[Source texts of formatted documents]

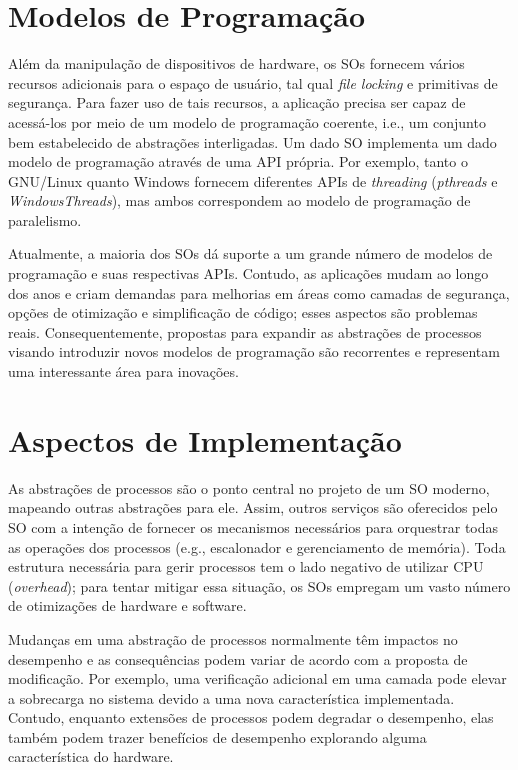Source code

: \section{Modelos de Programação}

Além da manipulação de dispositivos de hardware, os SOs fornecem vários
recursos adicionais para o espaço de usuário, tal qual \emph{file locking} e
primitivas de segurança. Para fazer uso de tais recursos, a aplicação precisa
ser capaz de acessá-los por meio de um modelo de programação coerente, i.e., um
conjunto bem estabelecido de abstrações interligadas. Um dado SO implementa um
dado modelo de programação através de uma API própria. Por exemplo, tanto o
GNU/Linux quanto Windows fornecem diferentes APIs de \emph{threading}
(\emph{pthreads} e \emph{WindowsThreads}), mas ambos correspondem ao modelo de
programação de paralelismo.

Atualmente, a maioria dos SOs dá suporte a um grande número de modelos de
programação e suas respectivas APIs. Contudo, as aplicações mudam ao longo dos
anos e criam demandas para melhorias em áreas como camadas de segurança, opções
de otimização e simplificação de código; esses aspectos são problemas reais.
Consequentemente, propostas para expandir as abstrações de processos visando
introduzir novos modelos de programação são recorrentes e representam uma
interessante área para inovações.

\section{Aspectos de Implementação}

As abstrações de processos são o ponto central no projeto de um SO moderno,
mapeando outras abstrações para ele. Assim, outros serviços são oferecidos pelo
SO com a intenção de fornecer os mecanismos necessários para orquestrar todas
as operações dos processos (e.g., escalonador e gerenciamento de memória). Toda
estrutura necessária para gerir processos tem o lado negativo de utilizar CPU
(\emph{overhead}); para tentar mitigar essa situação, os SOs empregam um vasto
número de otimizações de hardware e software.

Mudanças em uma abstração de processos normalmente têm impactos no desempenho e
as consequências podem variar de acordo com a proposta de modificação. Por
exemplo, uma verificação adicional em uma camada pode elevar a sobrecarga no
sistema devido a uma nova característica implementada. Contudo, enquanto
extensões de processos podem degradar o desempenho, elas também podem trazer
benefícios de desempenho explorando alguma característica do hardware.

## What is expected
In the entries above, identify every line with the string "processos".

## Worked solution
Consequentemente, propostas para expandir as abstrações de processos visando
As abstrações de processos são o ponto central no projeto de um SO moderno,
as operações dos processos (e.g., escalonador e gerenciamento de memória). Toda
estrutura necessária para gerir processos tem o lado negativo de utilizar CPU
Mudanças em uma abstração de processos normalmente têm impactos no desempenho e
extensões de processos podem degradar o desempenho, elas também podem trazer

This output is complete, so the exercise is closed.